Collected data
————

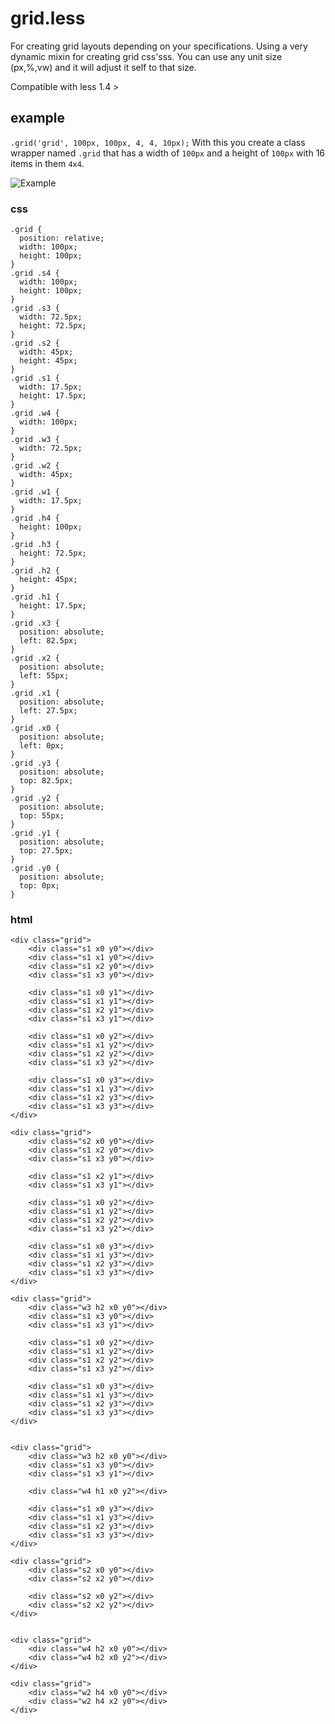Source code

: grid.less
=========

For creating grid layouts depending on your specifications. Using a very dynamic mixin for creating grid css'sss.
You can use any unit size (px,%,vw) and it will adjust it self to that size.

Compatible with less 1.4 >

example
---------
`.grid('grid', 100px, 100px, 4, 4, 10px);` With this you create a class wrapper named `.grid` that has a width of `100px`
and a height of `100px` with 16 items in them `4x4`.

![Example](https://github.com/mientjan/grid.less/raw/master/example/grid.less-example.png)


### css
	.grid {
	  position: relative;
	  width: 100px;
	  height: 100px;
	}
	.grid .s4 {
	  width: 100px;
	  height: 100px;
	}
	.grid .s3 {
	  width: 72.5px;
	  height: 72.5px;
	}
	.grid .s2 {
	  width: 45px;
	  height: 45px;
	}
	.grid .s1 {
	  width: 17.5px;
	  height: 17.5px;
	}
	.grid .w4 {
	  width: 100px;
	}
	.grid .w3 {
	  width: 72.5px;
	}
	.grid .w2 {
	  width: 45px;
	}
	.grid .w1 {
	  width: 17.5px;
	}
	.grid .h4 {
	  height: 100px;
	}
	.grid .h3 {
	  height: 72.5px;
	}
	.grid .h2 {
	  height: 45px;
	}
	.grid .h1 {
	  height: 17.5px;
	}
	.grid .x3 {
	  position: absolute;
	  left: 82.5px;
	}
	.grid .x2 {
	  position: absolute;
	  left: 55px;
	}
	.grid .x1 {
	  position: absolute;
	  left: 27.5px;
	}
	.grid .x0 {
	  position: absolute;
	  left: 0px;
	}
	.grid .y3 {
	  position: absolute;
	  top: 82.5px;
	}
	.grid .y2 {
	  position: absolute;
	  top: 55px;
	}
	.grid .y1 {
	  position: absolute;
	  top: 27.5px;
	}
	.grid .y0 {
	  position: absolute;
	  top: 0px;
	}

### html
	<div class="grid">
	    <div class="s1 x0 y0"></div>
	    <div class="s1 x1 y0"></div>
	    <div class="s1 x2 y0"></div>
	    <div class="s1 x3 y0"></div>

	    <div class="s1 x0 y1"></div>
	    <div class="s1 x1 y1"></div>
	    <div class="s1 x2 y1"></div>
	    <div class="s1 x3 y1"></div>

	    <div class="s1 x0 y2"></div>
	    <div class="s1 x1 y2"></div>
	    <div class="s1 x2 y2"></div>
	    <div class="s1 x3 y2"></div>

	    <div class="s1 x0 y3"></div>
	    <div class="s1 x1 y3"></div>
	    <div class="s1 x2 y3"></div>
	    <div class="s1 x3 y3"></div>
	</div>

	<div class="grid">
	    <div class="s2 x0 y0"></div>
	    <div class="s1 x2 y0"></div>
	    <div class="s1 x3 y0"></div>

	    <div class="s1 x2 y1"></div>
	    <div class="s1 x3 y1"></div>

	    <div class="s1 x0 y2"></div>
	    <div class="s1 x1 y2"></div>
	    <div class="s1 x2 y2"></div>
	    <div class="s1 x3 y2"></div>

	    <div class="s1 x0 y3"></div>
	    <div class="s1 x1 y3"></div>
	    <div class="s1 x2 y3"></div>
	    <div class="s1 x3 y3"></div>
	</div>

	<div class="grid">
	    <div class="w3 h2 x0 y0"></div>
	    <div class="s1 x3 y0"></div>
	    <div class="s1 x3 y1"></div>

	    <div class="s1 x0 y2"></div>
	    <div class="s1 x1 y2"></div>
	    <div class="s1 x2 y2"></div>
	    <div class="s1 x3 y2"></div>

	    <div class="s1 x0 y3"></div>
	    <div class="s1 x1 y3"></div>
	    <div class="s1 x2 y3"></div>
	    <div class="s1 x3 y3"></div>
	</div>


	<div class="grid">
	    <div class="w3 h2 x0 y0"></div>
	    <div class="s1 x3 y0"></div>
	    <div class="s1 x3 y1"></div>

	    <div class="w4 h1 x0 y2"></div>

	    <div class="s1 x0 y3"></div>
	    <div class="s1 x1 y3"></div>
	    <div class="s1 x2 y3"></div>
	    <div class="s1 x3 y3"></div>
	</div>

	<div class="grid">
	    <div class="s2 x0 y0"></div>
	    <div class="s2 x2 y0"></div>

	    <div class="s2 x0 y2"></div>
	    <div class="s2 x2 y2"></div>
	</div>


	<div class="grid">
	    <div class="w4 h2 x0 y0"></div>
	    <div class="w4 h2 x0 y2"></div>
	</div>

	<div class="grid">
	    <div class="w2 h4 x0 y0"></div>
	    <div class="w2 h4 x2 y0"></div>
	</div>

————

**ABOUT THIS EXERCISE**.
Answer with a single number: how many lines above hold the word "example"?

**WRITTEN RESPONSE**.
2